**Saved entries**
*** Block opens ***

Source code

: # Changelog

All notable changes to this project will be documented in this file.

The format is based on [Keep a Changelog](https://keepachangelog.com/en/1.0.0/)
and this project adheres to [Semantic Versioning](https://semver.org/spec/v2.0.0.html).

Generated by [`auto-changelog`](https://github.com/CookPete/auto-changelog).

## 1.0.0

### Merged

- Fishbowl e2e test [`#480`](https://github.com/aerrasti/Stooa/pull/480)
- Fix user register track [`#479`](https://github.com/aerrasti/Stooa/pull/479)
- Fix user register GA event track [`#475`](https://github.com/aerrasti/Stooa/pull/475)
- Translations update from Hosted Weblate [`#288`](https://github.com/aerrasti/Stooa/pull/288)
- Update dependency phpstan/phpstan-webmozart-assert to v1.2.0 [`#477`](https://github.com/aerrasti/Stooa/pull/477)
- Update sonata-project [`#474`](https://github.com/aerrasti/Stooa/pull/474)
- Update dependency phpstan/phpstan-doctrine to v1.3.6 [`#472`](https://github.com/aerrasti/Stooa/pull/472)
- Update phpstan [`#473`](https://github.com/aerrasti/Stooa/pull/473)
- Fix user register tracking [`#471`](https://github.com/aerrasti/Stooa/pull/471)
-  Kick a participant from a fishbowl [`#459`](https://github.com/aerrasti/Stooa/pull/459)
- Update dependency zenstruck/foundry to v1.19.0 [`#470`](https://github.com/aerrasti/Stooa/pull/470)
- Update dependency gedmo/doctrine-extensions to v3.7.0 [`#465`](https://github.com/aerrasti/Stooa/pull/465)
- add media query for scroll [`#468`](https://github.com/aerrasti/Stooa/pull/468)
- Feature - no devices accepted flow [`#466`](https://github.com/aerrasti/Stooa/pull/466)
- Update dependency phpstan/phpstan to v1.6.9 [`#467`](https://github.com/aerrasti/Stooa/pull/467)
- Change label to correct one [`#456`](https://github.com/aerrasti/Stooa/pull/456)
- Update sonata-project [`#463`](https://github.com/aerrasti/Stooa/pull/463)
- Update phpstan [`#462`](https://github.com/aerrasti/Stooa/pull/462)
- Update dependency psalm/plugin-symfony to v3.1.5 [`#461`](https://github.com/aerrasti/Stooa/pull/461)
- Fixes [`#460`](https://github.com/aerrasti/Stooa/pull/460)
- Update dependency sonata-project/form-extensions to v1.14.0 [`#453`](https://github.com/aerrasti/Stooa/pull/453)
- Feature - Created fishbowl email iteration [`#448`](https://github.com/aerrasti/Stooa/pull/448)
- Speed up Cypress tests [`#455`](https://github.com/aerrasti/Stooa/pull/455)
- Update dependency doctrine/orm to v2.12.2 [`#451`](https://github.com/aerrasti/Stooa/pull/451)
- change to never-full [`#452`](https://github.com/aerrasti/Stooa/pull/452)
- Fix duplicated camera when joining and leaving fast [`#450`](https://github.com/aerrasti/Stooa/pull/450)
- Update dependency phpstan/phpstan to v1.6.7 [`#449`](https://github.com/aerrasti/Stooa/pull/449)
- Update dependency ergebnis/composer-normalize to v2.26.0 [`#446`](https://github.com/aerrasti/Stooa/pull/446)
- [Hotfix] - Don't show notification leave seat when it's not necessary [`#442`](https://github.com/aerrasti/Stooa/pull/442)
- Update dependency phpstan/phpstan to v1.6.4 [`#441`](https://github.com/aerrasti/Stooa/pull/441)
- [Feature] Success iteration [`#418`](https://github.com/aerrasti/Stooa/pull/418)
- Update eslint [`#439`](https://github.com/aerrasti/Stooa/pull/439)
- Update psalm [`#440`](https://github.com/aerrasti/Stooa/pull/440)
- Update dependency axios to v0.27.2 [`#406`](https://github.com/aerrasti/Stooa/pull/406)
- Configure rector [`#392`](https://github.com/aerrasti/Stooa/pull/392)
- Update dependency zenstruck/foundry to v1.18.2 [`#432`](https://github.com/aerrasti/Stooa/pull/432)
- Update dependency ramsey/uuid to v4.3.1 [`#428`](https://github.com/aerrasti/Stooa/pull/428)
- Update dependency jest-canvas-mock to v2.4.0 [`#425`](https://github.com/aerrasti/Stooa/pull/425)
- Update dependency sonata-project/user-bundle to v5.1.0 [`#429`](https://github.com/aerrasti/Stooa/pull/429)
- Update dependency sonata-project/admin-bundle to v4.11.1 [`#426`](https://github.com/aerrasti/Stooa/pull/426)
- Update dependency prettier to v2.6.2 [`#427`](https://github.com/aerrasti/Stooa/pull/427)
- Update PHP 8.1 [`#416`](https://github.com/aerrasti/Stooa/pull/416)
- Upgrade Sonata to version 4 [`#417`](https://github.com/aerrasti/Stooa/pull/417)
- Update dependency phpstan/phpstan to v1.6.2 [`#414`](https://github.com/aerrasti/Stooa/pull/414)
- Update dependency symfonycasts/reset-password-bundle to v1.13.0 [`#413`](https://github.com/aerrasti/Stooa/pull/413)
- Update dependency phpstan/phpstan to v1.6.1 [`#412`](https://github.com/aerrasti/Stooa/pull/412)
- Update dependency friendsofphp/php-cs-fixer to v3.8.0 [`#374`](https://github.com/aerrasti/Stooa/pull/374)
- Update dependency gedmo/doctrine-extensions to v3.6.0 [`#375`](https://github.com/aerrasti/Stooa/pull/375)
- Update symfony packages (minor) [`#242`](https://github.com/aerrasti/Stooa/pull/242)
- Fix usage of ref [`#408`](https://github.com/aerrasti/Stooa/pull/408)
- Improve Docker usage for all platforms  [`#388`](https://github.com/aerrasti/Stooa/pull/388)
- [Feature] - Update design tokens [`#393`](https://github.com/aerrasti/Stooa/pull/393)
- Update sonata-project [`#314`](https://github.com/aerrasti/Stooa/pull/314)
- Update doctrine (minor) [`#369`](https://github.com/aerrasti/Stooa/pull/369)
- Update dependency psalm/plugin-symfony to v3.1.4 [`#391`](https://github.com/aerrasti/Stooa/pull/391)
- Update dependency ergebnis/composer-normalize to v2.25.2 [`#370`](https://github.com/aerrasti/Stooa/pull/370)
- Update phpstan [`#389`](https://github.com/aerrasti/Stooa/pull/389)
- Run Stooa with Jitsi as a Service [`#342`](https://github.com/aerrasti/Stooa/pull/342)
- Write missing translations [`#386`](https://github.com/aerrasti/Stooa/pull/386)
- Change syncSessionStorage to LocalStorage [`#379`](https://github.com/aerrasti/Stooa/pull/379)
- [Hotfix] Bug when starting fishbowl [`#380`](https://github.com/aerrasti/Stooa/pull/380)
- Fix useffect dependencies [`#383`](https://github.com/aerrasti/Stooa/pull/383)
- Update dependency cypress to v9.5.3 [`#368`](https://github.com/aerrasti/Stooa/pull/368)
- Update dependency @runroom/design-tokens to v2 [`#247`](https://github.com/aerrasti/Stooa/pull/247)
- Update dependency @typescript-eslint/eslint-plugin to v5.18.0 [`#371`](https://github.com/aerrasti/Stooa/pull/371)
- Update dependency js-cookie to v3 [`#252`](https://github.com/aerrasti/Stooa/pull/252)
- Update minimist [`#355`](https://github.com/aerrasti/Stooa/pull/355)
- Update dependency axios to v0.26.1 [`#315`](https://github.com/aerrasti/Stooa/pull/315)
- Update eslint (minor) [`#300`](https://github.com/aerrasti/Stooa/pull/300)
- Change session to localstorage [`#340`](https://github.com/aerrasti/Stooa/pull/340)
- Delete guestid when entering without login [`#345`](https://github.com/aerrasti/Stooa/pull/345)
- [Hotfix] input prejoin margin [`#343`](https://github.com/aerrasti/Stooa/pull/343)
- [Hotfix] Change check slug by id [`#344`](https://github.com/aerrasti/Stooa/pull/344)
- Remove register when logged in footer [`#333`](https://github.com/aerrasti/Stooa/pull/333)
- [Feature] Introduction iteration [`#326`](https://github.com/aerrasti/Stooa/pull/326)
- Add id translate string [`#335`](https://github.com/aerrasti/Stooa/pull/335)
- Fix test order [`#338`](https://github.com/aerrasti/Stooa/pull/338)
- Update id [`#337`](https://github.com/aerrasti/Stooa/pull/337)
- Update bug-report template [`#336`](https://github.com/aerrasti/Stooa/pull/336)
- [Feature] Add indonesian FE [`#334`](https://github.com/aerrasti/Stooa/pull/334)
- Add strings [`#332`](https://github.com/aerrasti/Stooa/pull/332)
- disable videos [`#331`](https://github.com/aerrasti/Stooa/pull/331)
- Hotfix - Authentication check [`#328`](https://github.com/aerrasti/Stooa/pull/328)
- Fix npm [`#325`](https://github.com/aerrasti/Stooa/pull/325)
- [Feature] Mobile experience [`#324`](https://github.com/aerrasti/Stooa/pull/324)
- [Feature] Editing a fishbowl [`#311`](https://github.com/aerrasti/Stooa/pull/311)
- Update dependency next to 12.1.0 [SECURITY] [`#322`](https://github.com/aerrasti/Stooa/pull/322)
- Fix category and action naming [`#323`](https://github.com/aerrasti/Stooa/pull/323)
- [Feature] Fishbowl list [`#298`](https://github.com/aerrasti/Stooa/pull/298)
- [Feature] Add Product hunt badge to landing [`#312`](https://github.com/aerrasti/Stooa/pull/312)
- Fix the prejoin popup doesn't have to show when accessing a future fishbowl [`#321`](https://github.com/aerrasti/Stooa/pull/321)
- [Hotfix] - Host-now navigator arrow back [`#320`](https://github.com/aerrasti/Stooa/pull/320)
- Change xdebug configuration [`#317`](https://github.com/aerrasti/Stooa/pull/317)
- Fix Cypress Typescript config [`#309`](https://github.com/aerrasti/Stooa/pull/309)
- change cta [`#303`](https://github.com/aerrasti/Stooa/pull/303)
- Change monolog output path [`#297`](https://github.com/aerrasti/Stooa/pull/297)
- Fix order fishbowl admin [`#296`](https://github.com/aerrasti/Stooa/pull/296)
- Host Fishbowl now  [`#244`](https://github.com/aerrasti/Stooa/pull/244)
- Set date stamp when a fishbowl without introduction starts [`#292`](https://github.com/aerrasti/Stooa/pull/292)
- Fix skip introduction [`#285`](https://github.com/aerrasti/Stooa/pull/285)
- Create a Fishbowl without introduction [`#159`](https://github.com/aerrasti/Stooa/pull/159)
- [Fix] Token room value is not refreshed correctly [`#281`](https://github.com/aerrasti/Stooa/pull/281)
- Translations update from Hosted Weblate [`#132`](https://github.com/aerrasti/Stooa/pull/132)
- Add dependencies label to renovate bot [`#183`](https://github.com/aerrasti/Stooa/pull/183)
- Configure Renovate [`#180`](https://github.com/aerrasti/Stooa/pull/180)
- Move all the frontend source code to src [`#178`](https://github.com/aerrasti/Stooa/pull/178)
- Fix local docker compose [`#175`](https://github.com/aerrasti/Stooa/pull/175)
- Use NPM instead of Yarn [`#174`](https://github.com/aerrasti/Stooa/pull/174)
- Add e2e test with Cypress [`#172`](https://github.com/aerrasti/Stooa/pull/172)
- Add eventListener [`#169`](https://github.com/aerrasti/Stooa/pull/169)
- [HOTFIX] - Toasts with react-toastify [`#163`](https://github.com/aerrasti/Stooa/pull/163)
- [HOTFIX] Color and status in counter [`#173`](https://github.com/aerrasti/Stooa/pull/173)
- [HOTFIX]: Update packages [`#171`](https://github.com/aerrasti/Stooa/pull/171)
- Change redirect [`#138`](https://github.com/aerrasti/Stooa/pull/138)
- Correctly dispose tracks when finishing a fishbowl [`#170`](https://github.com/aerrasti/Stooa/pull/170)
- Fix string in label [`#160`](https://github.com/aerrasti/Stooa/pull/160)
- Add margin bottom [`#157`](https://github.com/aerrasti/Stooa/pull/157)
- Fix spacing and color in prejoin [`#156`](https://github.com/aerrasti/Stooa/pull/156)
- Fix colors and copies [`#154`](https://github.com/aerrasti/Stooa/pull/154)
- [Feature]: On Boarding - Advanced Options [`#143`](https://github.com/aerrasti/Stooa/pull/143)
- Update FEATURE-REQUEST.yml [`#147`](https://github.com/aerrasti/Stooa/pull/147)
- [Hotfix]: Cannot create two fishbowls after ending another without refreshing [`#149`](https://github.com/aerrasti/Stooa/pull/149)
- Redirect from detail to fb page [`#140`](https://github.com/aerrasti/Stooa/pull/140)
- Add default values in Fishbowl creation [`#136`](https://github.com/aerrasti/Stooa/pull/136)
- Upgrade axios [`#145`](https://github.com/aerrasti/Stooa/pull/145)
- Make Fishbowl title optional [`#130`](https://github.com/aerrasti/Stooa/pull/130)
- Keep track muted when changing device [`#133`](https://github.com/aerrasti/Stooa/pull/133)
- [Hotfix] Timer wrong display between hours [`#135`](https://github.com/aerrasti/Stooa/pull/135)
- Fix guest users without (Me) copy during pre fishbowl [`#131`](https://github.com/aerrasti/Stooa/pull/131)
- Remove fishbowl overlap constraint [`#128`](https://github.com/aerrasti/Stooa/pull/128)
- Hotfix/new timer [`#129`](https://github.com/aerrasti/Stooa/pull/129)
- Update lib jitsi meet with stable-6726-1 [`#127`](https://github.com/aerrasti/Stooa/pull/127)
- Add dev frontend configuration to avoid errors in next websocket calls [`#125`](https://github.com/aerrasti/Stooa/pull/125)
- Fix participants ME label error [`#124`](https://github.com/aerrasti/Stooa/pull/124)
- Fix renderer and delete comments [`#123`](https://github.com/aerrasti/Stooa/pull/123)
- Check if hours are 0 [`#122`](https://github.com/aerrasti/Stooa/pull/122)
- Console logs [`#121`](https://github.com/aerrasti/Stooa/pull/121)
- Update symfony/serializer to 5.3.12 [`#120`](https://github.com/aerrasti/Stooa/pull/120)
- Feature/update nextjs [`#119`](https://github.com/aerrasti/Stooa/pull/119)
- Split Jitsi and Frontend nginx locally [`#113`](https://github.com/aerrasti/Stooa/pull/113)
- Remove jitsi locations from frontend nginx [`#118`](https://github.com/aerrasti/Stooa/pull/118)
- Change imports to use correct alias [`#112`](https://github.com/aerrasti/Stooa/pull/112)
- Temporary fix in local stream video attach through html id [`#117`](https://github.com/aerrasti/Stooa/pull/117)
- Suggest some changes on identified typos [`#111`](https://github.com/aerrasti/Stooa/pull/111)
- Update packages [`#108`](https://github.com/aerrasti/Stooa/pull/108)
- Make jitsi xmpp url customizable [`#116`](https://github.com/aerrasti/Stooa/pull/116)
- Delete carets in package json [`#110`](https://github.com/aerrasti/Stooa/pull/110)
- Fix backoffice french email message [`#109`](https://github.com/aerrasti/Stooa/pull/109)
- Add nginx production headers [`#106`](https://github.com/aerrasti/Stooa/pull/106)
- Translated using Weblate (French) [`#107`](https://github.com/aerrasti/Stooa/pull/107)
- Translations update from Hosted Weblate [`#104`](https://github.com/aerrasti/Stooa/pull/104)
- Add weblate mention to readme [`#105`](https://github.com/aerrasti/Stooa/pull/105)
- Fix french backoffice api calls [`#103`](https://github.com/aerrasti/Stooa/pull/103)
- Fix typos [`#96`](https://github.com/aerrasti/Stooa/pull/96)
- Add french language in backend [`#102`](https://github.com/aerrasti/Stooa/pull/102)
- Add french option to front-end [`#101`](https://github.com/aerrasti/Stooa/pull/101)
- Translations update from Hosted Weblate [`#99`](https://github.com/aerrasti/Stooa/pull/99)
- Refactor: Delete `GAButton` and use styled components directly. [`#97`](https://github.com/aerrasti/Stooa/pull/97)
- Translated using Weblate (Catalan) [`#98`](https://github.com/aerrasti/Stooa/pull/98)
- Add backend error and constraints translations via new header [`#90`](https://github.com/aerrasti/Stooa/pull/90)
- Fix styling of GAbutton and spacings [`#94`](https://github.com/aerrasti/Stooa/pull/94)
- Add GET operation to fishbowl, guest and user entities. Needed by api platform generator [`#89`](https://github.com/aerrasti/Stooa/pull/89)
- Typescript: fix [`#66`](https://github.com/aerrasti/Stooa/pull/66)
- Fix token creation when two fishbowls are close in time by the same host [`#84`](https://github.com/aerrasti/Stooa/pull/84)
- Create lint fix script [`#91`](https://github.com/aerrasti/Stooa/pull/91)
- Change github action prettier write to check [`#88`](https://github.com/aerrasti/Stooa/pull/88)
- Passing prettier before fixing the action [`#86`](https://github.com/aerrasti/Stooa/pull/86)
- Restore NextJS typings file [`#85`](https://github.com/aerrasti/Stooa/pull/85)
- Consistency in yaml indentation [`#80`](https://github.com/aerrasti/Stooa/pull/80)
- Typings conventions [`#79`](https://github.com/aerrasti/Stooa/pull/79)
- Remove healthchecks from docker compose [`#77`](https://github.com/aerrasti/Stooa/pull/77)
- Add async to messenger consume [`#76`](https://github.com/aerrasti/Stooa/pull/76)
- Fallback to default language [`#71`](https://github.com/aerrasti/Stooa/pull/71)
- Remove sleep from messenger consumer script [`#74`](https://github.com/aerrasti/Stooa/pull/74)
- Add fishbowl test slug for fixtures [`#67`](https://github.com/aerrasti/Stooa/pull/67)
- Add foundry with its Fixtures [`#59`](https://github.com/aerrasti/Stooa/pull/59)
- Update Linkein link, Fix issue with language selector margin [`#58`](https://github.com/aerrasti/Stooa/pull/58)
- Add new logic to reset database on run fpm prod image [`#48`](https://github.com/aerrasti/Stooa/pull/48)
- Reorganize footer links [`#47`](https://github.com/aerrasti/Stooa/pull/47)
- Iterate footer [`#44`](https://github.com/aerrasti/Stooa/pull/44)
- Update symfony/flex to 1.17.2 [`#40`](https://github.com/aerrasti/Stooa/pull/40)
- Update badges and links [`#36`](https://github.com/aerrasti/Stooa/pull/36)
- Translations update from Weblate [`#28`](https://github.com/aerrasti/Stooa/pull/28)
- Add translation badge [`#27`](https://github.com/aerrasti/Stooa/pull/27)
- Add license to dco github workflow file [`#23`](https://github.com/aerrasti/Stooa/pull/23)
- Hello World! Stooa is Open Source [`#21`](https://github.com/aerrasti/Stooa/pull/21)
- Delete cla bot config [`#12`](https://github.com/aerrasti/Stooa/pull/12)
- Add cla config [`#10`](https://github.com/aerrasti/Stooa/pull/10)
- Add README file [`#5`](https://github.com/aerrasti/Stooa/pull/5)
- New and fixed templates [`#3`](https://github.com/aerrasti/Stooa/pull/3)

*** Block closes ***

**Exercise brief**
What are the lines above, starting at the one with "- Add nginx" and ending at the one with "- Remove healthchecks"? Give them again exactly, and only them.

**Your solution**
- Add nginx production headers [`#106`](https://github.com/aerrasti/Stooa/pull/106)
- Translated using Weblate (French) [`#107`](https://github.com/aerrasti/Stooa/pull/107)
- Translations update from Hosted Weblate [`#104`](https://github.com/aerrasti/Stooa/pull/104)
- Add weblate mention to readme [`#105`](https://github.com/aerrasti/Stooa/pull/105)
- Fix french backoffice api calls [`#103`](https://github.com/aerrasti/Stooa/pull/103)
- Fix typos [`#96`](https://github.com/aerrasti/Stooa/pull/96)
- Add french language in backend [`#102`](https://github.com/aerrasti/Stooa/pull/102)
- Add french option to front-end [`#101`](https://github.com/aerrasti/Stooa/pull/101)
- Translations update from Hosted Weblate [`#99`](https://github.com/aerrasti/Stooa/pull/99)
- Refactor: Delete `GAButton` and use styled components directly. [`#97`](https://github.com/aerrasti/Stooa/pull/97)
- Translated using Weblate (Catalan) [`#98`](https://github.com/aerrasti/Stooa/pull/98)
- Add backend error and constraints translations via new header [`#90`](https://github.com/aerrasti/Stooa/pull/90)
- Fix styling of GAbutton and spacings [`#94`](https://github.com/aerrasti/Stooa/pull/94)
- Add GET operation to fishbowl, guest and user entities. Needed by api platform generator [`#89`](https://github.com/aerrasti/Stooa/pull/89)
- Typescript: fix [`#66`](https://github.com/aerrasti/Stooa/pull/66)
- Fix token creation when two fishbowls are close in time by the same host [`#84`](https://github.com/aerrasti/Stooa/pull/84)
- Create lint fix script [`#91`](https://github.com/aerrasti/Stooa/pull/91)
- Change github action prettier write to check [`#88`](https://github.com/aerrasti/Stooa/pull/88)
- Passing prettier before fixing the action [`#86`](https://github.com/aerrasti/Stooa/pull/86)
- Restore NextJS typings file [`#85`](https://github.com/aerrasti/Stooa/pull/85)
- Consistency in yaml indentation [`#80`](https://github.com/aerrasti/Stooa/pull/80)
- Typings conventions [`#79`](https://github.com/aerrasti/Stooa/pull/79)
- Remove healthchecks from docker compose [`#77`](https://github.com/aerrasti/Stooa/pull/77)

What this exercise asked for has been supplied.